Deletions and/or rearrangements involving one copy of chromosome 2 are consistent and early events in the development of murine acute myeloid leukaemia (AML) by radiation. More than 90% of AMLs induced in the CBA strain of mice express such cytogenetic alterations, with chromosome 2 breakpoints clustering in the C and F regions of the chromosome. In inbred mouse strains, the molecular resolution of these breakpoints is problematic. However, by using x-ray-induced AMLs in F1 progeny of genetically divergent CBA/H x C57B1, it has been possible to show region-specific loss of heterozygosity (LOH) in genetically linked sets of chromosome 2 microsatellite alleles from one of the two parental chromosomes.
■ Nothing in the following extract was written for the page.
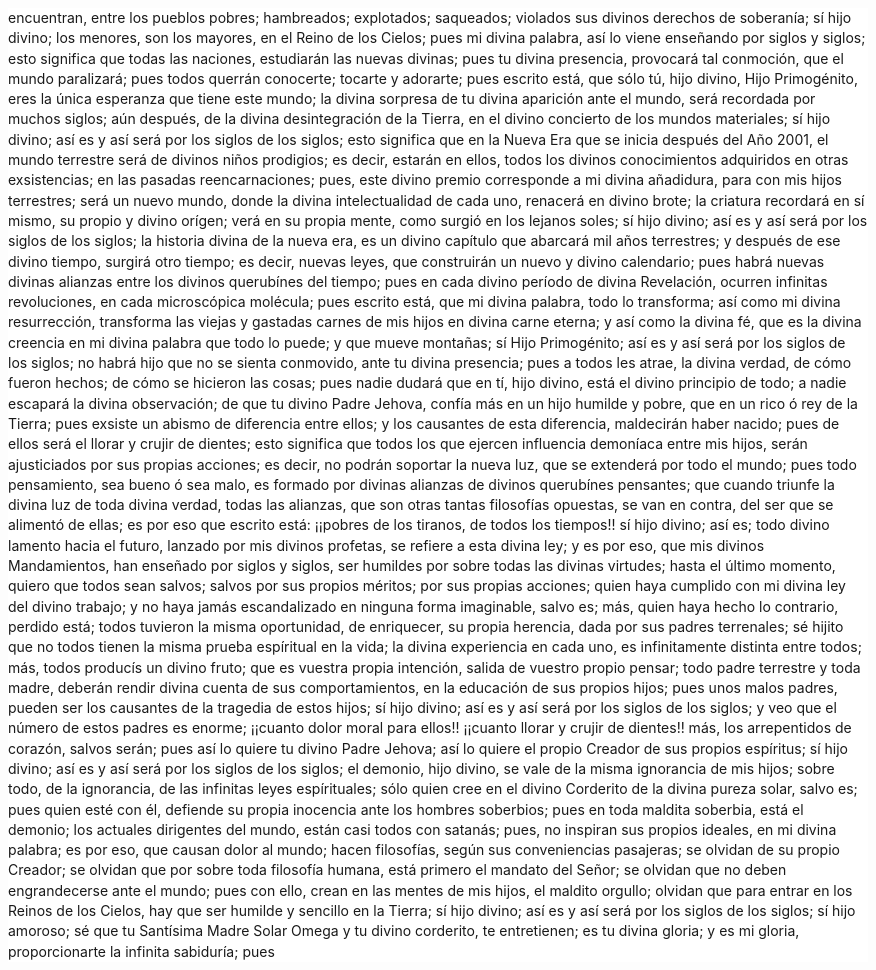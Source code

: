 encuentran, entre los pueblos pobres; hambreados; explotados; saqueados; violados sus divinos derechos de soberanía; sí hijo divino; los menores, son los mayores, en el Reino de los Cielos; pues mi divina palabra, así lo viene enseñando por siglos y siglos; esto significa que todas las naciones, estudiarán las nuevas divinas; pues tu divina presencia, provocará tal conmoción, que el mundo paralizará; pues todos querrán conocerte; tocarte y adorarte; pues escrito está, que sólo tú, hijo divino, Hijo Primogénito, eres la única esperanza que tiene este mundo; la divina sorpresa de tu divina aparición ante el mundo, será recordada por muchos siglos; aún después, de la divina desintegración de la Tierra, en el divino concierto de los mundos materiales; sí hijo divino; así es y así será por los siglos de los siglos; esto significa que en la Nueva Era que se inicia después del Año 2001, el mundo terrestre será de divinos niños prodigios; es decir, estarán en ellos, todos los divinos conocimientos adquiridos en otras exsistencias; en las pasadas reencarnaciones; pues, este divino premio corresponde a mi divina añadidura, para con mis hijos terrestres; será un nuevo mundo, donde la divina intelectualidad de cada uno, renacerá en divino brote; la criatura recordará en sí mismo, su propio y divino orígen; verá en su propia mente, como surgió en los lejanos soles; sí hijo divino; así es y así será por los siglos de los siglos; la historia divina de la nueva era, es un divino capítulo que abarcará mil años terrestres; y después de ese divino tiempo, surgirá otro tiempo; es decir, nuevas leyes, que construirán un nuevo y divino calendario; pues habrá nuevas divinas alianzas entre los divinos querubínes del tiempo; pues en cada divino período de divina Revelación, ocurren infinitas revoluciones, en cada microscópica molécula; pues escrito está, que mi divina palabra, todo lo transforma; así como mi divina resurrección, transforma las viejas y gastadas carnes de mis hijos en divina carne eterna; y así como la divina fé, que es la divina creencia en mi divina palabra que todo lo puede; y que mueve montañas; sí Hijo Primogénito; así es y así será por los siglos de los siglos; no habrá hijo que no se sienta conmovido, ante tu divina presencia; pues a todos les atrae, la divina verdad, de cómo fueron hechos; de cómo se hicieron las cosas; pues nadie dudará que en tí, hijo divino, está el divino principio de todo; a nadie escapará la divina observación; de que tu divino Padre Jehova, confía más en un hijo humilde y pobre, que en un rico ó rey de la Tierra; pues exsiste un abismo de diferencia entre ellos; y los causantes de esta diferencia, maldecirán haber nacido; pues de ellos será el llorar y crujir de dientes; esto significa que todos los que ejercen influencia demoníaca entre mis hijos, serán ajusticiados por sus propias acciones; es decir, no podrán soportar la nueva luz, que se extenderá por todo el mundo; pues todo pensamiento, sea bueno ó sea malo, es formado por divinas alianzas de divinos querubínes pensantes; que cuando triunfe la divina luz de toda divina verdad, todas las alianzas, que son otras tantas filosofías opuestas, se van en contra, del ser que se alimentó de ellas; es por eso que escrito está: ¡¡pobres de los tiranos, de todos los tiempos!! sí hijo divino; así es; todo divino lamento hacia el futuro, lanzado por mis divinos profetas, se refiere a esta divina ley; y es por eso, que mis divinos Mandamientos, han enseñado por siglos y siglos, ser humildes por sobre todas las divinas virtudes; hasta el último momento, quiero que todos sean salvos; salvos por sus propios méritos; por sus propias acciones; quien haya cumplido con mi divina ley del divino trabajo; y no haya jamás escandalizado en ninguna forma imaginable, salvo es; más, quien haya hecho lo contrario, perdido está; todos tuvieron la misma oportunidad, de enriquecer, su propia herencia, dada por sus padres terrenales; sé hijito que no todos tienen la misma prueba espíritual en la vida; la divina experiencia en cada uno, es infinitamente distinta entre todos; más, todos producís un divino fruto; que es vuestra propia intención, salida de vuestro propio pensar; todo padre terrestre y toda madre, deberán rendir divina cuenta de sus comportamientos, en la educación de sus propios hijos; pues unos malos padres, pueden ser los causantes de la tragedia de estos hijos; sí hijo divino; así es y así será por los siglos de los siglos; y veo que el número de estos padres es enorme; ¡¡cuanto dolor moral para ellos!! ¡¡cuanto llorar y crujir de dientes!! más, los arrepentidos de corazón, salvos serán; pues así lo quiere tu divino Padre Jehova; así lo quiere el propio Creador de sus propios espíritus; sí hijo divino; así es y así será por los siglos de los siglos; el demonio, hijo divino, se vale de la misma ignorancia de mis hijos; sobre todo, de la ignorancia, de las infinitas leyes espírituales; sólo quien cree en el divino Corderito de la divina pureza solar, salvo es; pues quien esté con él, defiende su propia inocencia ante los hombres soberbios; pues en toda maldita soberbia, está el demonio; los actuales dirigentes del mundo, están casi todos con satanás; pues, no inspiran sus propios ideales, en mi divina palabra; es por eso, que causan dolor al mundo; hacen filosofías, según sus conveniencias pasajeras; se olvidan de su propio Creador; se olvidan que por sobre toda filosofía humana, está primero el mandato del Señor; se olvidan que no deben engrandecerse ante el mundo; pues con ello, crean en las mentes de mis hijos, el maldito orgullo; olvidan que para entrar en los Reinos de los Cielos, hay que ser humilde y sencillo en la Tierra; sí hijo divino; así es y así será por los siglos de los siglos; sí hijo amoroso; sé que tu Santísima Madre Solar Omega y tu divino corderito, te entretienen; es tu divina gloria; y es mi gloria, proporcionarte la infinita sabiduría; pues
In the majority of cases, an acceptable concordance was shown for AML chromosome 2 deletion, as defined by microsatellites and as revealed by G-band cytogenetics. A degree of breakpoint clustering was found, but the identification of a number of deletion types, based on the position of proximal and distal breakpoints as defined by microsatellite analysis, strongly supports a leukaemogenic mechanism involving gene deletion. No bias towards loss of CBA or C57B1 alleles was observed, and the gender of AML-presenting animals did not appear to influence the parental origin of the deletions. A molecular map of chromosome 2 breakpoints has now been established in F1 AMLs as a first step towards the molecular cloning of breakpoint sequences.